§ **Exercise**
Please set down each record exactly as it appears, but leave out any pictures.

§ **Information shown**
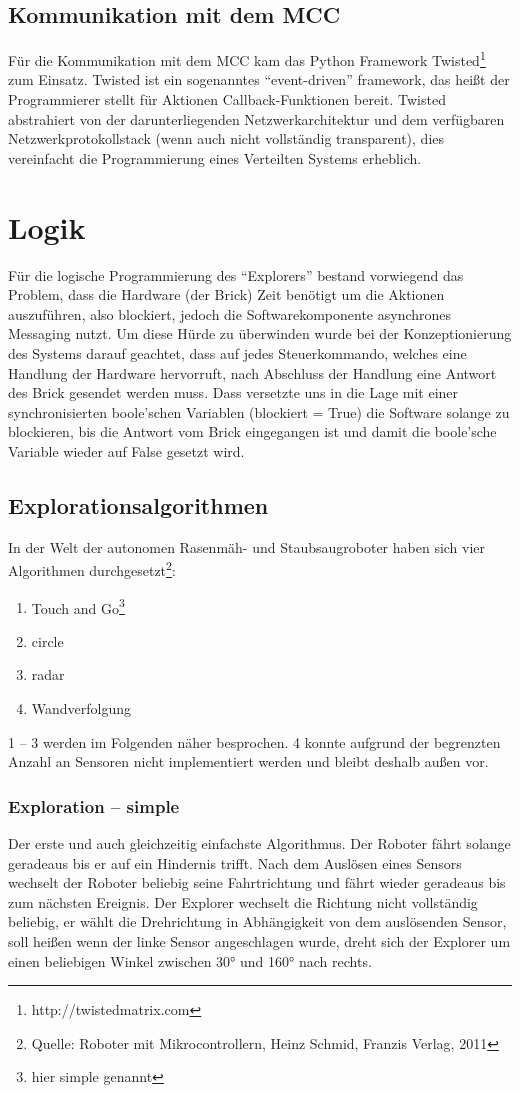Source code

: \documentclass[10pt,a4paper]{scrartcl}
\begin{document}
\subsection{Kommunikation mit dem MCC}
Für die Kommunikation mit dem MCC kam das Python Framework Twisted\footnote{http://twistedmatrix.com} zum Einsatz. Twisted ist ein sogenanntes "`event-driven"' framework, das heißt der Programmierer stellt für Aktionen Callback-Funktionen bereit. Twisted abstrahiert von der darunterliegenden Netzwerkarchitektur und dem verfügbaren Netzwerkprotokollstack (wenn auch nicht vollständig transparent), dies vereinfacht die Programmierung eines Verteilten Systems erheblich.
\section{Logik}
Für die logische Programmierung des "`Explorers"' bestand vorwiegend das Problem, dass die Hardware (der Brick) Zeit benötigt um die Aktionen auszuführen, also blockiert, jedoch die Softwarekomponente asynchrones Messaging nutzt. Um diese Hürde zu überwinden wurde bei der Konzeptionierung des Systems darauf geachtet, dass auf jedes Steuerkommando, welches eine Handlung der Hardware hervorruft, nach Abschluss der Handlung eine Antwort des Brick gesendet werden muss. Dass versetzte uns in die Lage mit einer synchronisierten boole'schen Variablen (blockiert = True) die Software solange zu blockieren, bis die Antwort vom Brick eingegangen ist und damit die boole'sche Variable wieder auf False gesetzt wird.
\subsection{Explorationsalgorithmen}
In der Welt der autonomen Rasenmäh- und Staubsaugroboter haben sich vier Algorithmen durchgesetzt\footnote{Quelle: Roboter mit Mikrocontrollern, Heinz Schmid, Franzis Verlag, 2011}:
\begin{enumerate}
\item Touch and Go\footnote{hier simple genannt} 
\item circle
\item radar
\item Wandverfolgung
\end{enumerate}
1 -- 3 werden im Folgenden näher besprochen. 4 konnte aufgrund der begrenzten Anzahl an Sensoren nicht implementiert werden und bleibt deshalb außen vor. 
\subsubsection{Exploration -- simple}
Der erste und auch gleichzeitig einfachste Algorithmus. Der Roboter fährt solange geradeaus bis er auf ein Hindernis trifft. Nach dem Auslösen eines Sensors wechselt der Roboter beliebig seine Fahrtrichtung und fährt wieder geradeaus bis zum nächsten Ereignis. Der Explorer wechselt die Richtung nicht vollständig beliebig, er wählt die Drehrichtung in Abhängigkeit von dem auslösenden Sensor, soll heißen wenn der linke Sensor angeschlagen wurde, dreht sich der Explorer um einen beliebigen Winkel zwischen 30° und 160° nach rechts.
\end{document}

§ **Task result**
Source code

: \documentclass[10pt,a4paper]{scrartcl}
\begin{document}
\subsection{Kommunikation mit dem MCC}
Für die Kommunikation mit dem MCC kam das Python Framework Twisted\footnote{http://twistedmatrix.com} zum Einsatz. Twisted ist ein sogenanntes "`event-driven"' framework, das heißt der Programmierer stellt für Aktionen Callback-Funktionen bereit. Twisted abstrahiert von der darunterliegenden Netzwerkarchitektur und dem verfügbaren Netzwerkprotokollstack (wenn auch nicht vollständig transparent), dies vereinfacht die Programmierung eines Verteilten Systems erheblich.
\section{Logik}
Für die logische Programmierung des "`Explorers"' bestand vorwiegend das Problem, dass die Hardware (der Brick) Zeit benötigt um die Aktionen auszuführen, also blockiert, jedoch die Softwarekomponente asynchrones Messaging nutzt. Um diese Hürde zu überwinden wurde bei der Konzeptionierung des Systems darauf geachtet, dass auf jedes Steuerkommando, welches eine Handlung der Hardware hervorruft, nach Abschluss der Handlung eine Antwort des Brick gesendet werden muss. Dass versetzte uns in die Lage mit einer synchronisierten boole'schen Variablen (blockiert = True) die Software solange zu blockieren, bis die Antwort vom Brick eingegangen ist und damit die boole'sche Variable wieder auf False gesetzt wird.
\subsection{Explorationsalgorithmen}
In der Welt der autonomen Rasenmäh- und Staubsaugroboter haben sich vier Algorithmen durchgesetzt\footnote{Quelle: Roboter mit Mikrocontrollern, Heinz Schmid, Franzis Verlag, 2011}:
\begin{enumerate}
\item Touch and Go\footnote{hier simple genannt} 
\item circle
\item radar
\item Wandverfolgung
\end{enumerate}
1 -- 3 werden im Folgenden näher besprochen. 4 konnte aufgrund der begrenzten Anzahl an Sensoren nicht implementiert werden und bleibt deshalb außen vor. 
\subsubsection{Exploration -- simple}
Der erste und auch gleichzeitig einfachste Algorithmus. Der Roboter fährt solange geradeaus bis er auf ein Hindernis trifft. Nach dem Auslösen eines Sensors wechselt der Roboter beliebig seine Fahrtrichtung und fährt wieder geradeaus bis zum nächsten Ereignis. Der Explorer wechselt die Richtung nicht vollständig beliebig, er wählt die Drehrichtung in Abhängigkeit von dem auslösenden Sensor, soll heißen wenn der linke Sensor angeschlagen wurde, dreht sich der Explorer um einen beliebigen Winkel zwischen 30° und 160° nach rechts.
\end{document}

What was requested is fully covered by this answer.